WHAT THE EXERCISE ASKS:
Repeat the whole listing, keeping every word and every line intact.

※

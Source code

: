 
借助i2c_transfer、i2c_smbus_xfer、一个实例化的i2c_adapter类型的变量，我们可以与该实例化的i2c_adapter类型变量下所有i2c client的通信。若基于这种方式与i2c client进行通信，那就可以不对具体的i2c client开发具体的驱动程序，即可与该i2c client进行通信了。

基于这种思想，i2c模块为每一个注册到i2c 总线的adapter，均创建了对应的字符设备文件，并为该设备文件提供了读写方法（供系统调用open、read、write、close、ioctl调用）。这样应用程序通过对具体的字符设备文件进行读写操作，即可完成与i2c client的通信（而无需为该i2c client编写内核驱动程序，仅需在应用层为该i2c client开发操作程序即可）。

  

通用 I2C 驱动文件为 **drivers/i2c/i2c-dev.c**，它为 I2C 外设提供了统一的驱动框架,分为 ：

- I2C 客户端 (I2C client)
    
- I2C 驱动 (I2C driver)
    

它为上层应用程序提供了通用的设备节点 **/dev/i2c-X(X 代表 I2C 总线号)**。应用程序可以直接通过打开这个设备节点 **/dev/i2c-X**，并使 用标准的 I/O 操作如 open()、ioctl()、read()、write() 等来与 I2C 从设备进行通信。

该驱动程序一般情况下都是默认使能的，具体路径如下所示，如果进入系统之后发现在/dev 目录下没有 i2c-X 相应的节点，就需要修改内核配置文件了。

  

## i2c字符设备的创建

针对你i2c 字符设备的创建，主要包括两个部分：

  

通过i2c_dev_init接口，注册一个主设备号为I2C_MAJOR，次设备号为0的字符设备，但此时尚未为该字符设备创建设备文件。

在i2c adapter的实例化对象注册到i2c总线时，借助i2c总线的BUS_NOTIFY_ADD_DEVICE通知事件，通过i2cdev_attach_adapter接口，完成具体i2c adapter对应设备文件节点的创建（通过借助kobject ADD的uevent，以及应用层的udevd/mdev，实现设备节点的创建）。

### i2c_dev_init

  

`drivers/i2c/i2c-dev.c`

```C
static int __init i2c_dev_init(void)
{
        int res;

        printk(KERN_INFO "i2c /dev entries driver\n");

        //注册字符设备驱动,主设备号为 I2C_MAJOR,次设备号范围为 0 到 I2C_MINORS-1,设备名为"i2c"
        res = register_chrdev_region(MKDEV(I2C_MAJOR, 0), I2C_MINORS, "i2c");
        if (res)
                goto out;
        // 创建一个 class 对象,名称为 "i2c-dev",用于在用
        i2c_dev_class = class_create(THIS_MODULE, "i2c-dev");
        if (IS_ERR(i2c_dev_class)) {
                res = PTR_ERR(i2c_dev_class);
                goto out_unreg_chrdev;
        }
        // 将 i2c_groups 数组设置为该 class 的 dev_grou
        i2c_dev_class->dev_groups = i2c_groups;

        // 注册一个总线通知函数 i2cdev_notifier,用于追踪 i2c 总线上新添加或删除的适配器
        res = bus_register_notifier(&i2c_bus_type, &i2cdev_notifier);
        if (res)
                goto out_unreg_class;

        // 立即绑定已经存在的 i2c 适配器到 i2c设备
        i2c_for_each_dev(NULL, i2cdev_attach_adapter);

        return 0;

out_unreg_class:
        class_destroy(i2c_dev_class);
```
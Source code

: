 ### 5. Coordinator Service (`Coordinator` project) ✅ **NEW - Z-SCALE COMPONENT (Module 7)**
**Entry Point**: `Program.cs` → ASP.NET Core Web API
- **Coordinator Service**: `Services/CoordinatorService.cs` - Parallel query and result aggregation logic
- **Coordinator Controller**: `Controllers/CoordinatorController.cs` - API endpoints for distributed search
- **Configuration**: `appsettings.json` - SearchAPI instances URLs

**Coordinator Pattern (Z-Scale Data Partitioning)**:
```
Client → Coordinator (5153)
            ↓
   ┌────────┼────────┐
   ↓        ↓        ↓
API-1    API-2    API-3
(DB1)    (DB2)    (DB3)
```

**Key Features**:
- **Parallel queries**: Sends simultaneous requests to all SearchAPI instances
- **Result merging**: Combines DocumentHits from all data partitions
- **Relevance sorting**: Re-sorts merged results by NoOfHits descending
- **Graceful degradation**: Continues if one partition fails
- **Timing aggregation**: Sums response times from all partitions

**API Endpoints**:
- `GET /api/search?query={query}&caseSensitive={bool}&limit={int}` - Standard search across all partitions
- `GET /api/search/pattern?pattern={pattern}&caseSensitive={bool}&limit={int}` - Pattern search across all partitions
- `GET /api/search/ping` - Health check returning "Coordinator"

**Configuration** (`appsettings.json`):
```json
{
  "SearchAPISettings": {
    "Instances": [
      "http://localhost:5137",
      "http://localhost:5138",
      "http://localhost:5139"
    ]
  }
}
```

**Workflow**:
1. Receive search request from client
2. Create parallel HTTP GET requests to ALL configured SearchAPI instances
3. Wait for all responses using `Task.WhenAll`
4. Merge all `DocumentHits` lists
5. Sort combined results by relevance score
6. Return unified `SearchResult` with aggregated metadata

※

COMPLETED EXERCISE:
Source code

: 
借助i2c_transfer、i2c_smbus_xfer、一个实例化的i2c_adapter类型的变量，我们可以与该实例化的i2c_adapter类型变量下所有i2c client的通信。若基于这种方式与i2c client进行通信，那就可以不对具体的i2c client开发具体的驱动程序，即可与该i2c client进行通信了。

基于这种思想，i2c模块为每一个注册到i2c 总线的adapter，均创建了对应的字符设备文件，并为该设备文件提供了读写方法（供系统调用open、read、write、close、ioctl调用）。这样应用程序通过对具体的字符设备文件进行读写操作，即可完成与i2c client的通信（而无需为该i2c client编写内核驱动程序，仅需在应用层为该i2c client开发操作程序即可）。

  

通用 I2C 驱动文件为 **drivers/i2c/i2c-dev.c**，它为 I2C 外设提供了统一的驱动框架,分为 ：

- I2C 客户端 (I2C client)
    
- I2C 驱动 (I2C driver)
    

它为上层应用程序提供了通用的设备节点 **/dev/i2c-X(X 代表 I2C 总线号)**。应用程序可以直接通过打开这个设备节点 **/dev/i2c-X**，并使 用标准的 I/O 操作如 open()、ioctl()、read()、write() 等来与 I2C 从设备进行通信。

该驱动程序一般情况下都是默认使能的，具体路径如下所示，如果进入系统之后发现在/dev 目录下没有 i2c-X 相应的节点，就需要修改内核配置文件了。

  

## i2c字符设备的创建

针对你i2c 字符设备的创建，主要包括两个部分：

  

通过i2c_dev_init接口，注册一个主设备号为I2C_MAJOR，次设备号为0的字符设备，但此时尚未为该字符设备创建设备文件。

在i2c adapter的实例化对象注册到i2c总线时，借助i2c总线的BUS_NOTIFY_ADD_DEVICE通知事件，通过i2cdev_attach_adapter接口，完成具体i2c adapter对应设备文件节点的创建（通过借助kobject ADD的uevent，以及应用层的udevd/mdev，实现设备节点的创建）。

### i2c_dev_init

  

`drivers/i2c/i2c-dev.c`

```C
static int __init i2c_dev_init(void)
{
        int res;

        printk(KERN_INFO "i2c /dev entries driver\n");

        //注册字符设备驱动,主设备号为 I2C_MAJOR,次设备号范围为 0 到 I2C_MINORS-1,设备名为"i2c"
        res = register_chrdev_region(MKDEV(I2C_MAJOR, 0), I2C_MINORS, "i2c");
        if (res)
                goto out;
        // 创建一个 class 对象,名称为 "i2c-dev",用于在用
        i2c_dev_class = class_create(THIS_MODULE, "i2c-dev");
        if (IS_ERR(i2c_dev_class)) {
                res = PTR_ERR(i2c_dev_class);
                goto out_unreg_chrdev;
        }
        // 将 i2c_groups 数组设置为该 class 的 dev_grou
        i2c_dev_class->dev_groups = i2c_groups;

        // 注册一个总线通知函数 i2cdev_notifier,用于追踪 i2c 总线上新添加或删除的适配器
        res = bus_register_notifier(&i2c_bus_type, &i2cdev_notifier);
        if (res)
                goto out_unreg_class;

        // 立即绑定已经存在的 i2c 适配器到 i2c设备
        i2c_for_each_dev(NULL, i2cdev_attach_adapter);

        return 0;

out_unreg_class:
        class_destroy(i2c_dev_class);
```
Source code

: ### 5. Coordinator Service (`Coordinator` project) ✅ **NEW - Z-SCALE COMPONENT (Module 7)**
**Entry Point**: `Program.cs` → ASP.NET Core Web API
- **Coordinator Service**: `Services/CoordinatorService.cs` - Parallel query and result aggregation logic
- **Coordinator Controller**: `Controllers/CoordinatorController.cs` - API endpoints for distributed search
- **Configuration**: `appsettings.json` - SearchAPI instances URLs

**Coordinator Pattern (Z-Scale Data Partitioning)**:
```
Client → Coordinator (5153)
            ↓
   ┌────────┼────────┐
   ↓        ↓        ↓
API-1    API-2    API-3
(DB1)    (DB2)    (DB3)
```

**Key Features**:
- **Parallel queries**: Sends simultaneous requests to all SearchAPI instances
- **Result merging**: Combines DocumentHits from all data partitions
- **Relevance sorting**: Re-sorts merged results by NoOfHits descending
- **Graceful degradation**: Continues if one partition fails
- **Timing aggregation**: Sums response times from all partitions

**API Endpoints**:
- `GET /api/search?query={query}&caseSensitive={bool}&limit={int}` - Standard search across all partitions
- `GET /api/search/pattern?pattern={pattern}&caseSensitive={bool}&limit={int}` - Pattern search across all partitions
- `GET /api/search/ping` - Health check returning "Coordinator"

**Configuration** (`appsettings.json`):
```json
{
  "SearchAPISettings": {
    "Instances": [
      "http://localhost:5137",
      "http://localhost:5138",
      "http://localhost:5139"
    ]
  }
}
```

**Workflow**:
1. Receive search request from client
2. Create parallel HTTP GET requests to ALL configured SearchAPI instances
3. Wait for all responses using `Task.WhenAll`
4. Merge all `DocumentHits` lists
5. Sort combined results by relevance score
6. Return unified `SearchResult` with aggregated metadata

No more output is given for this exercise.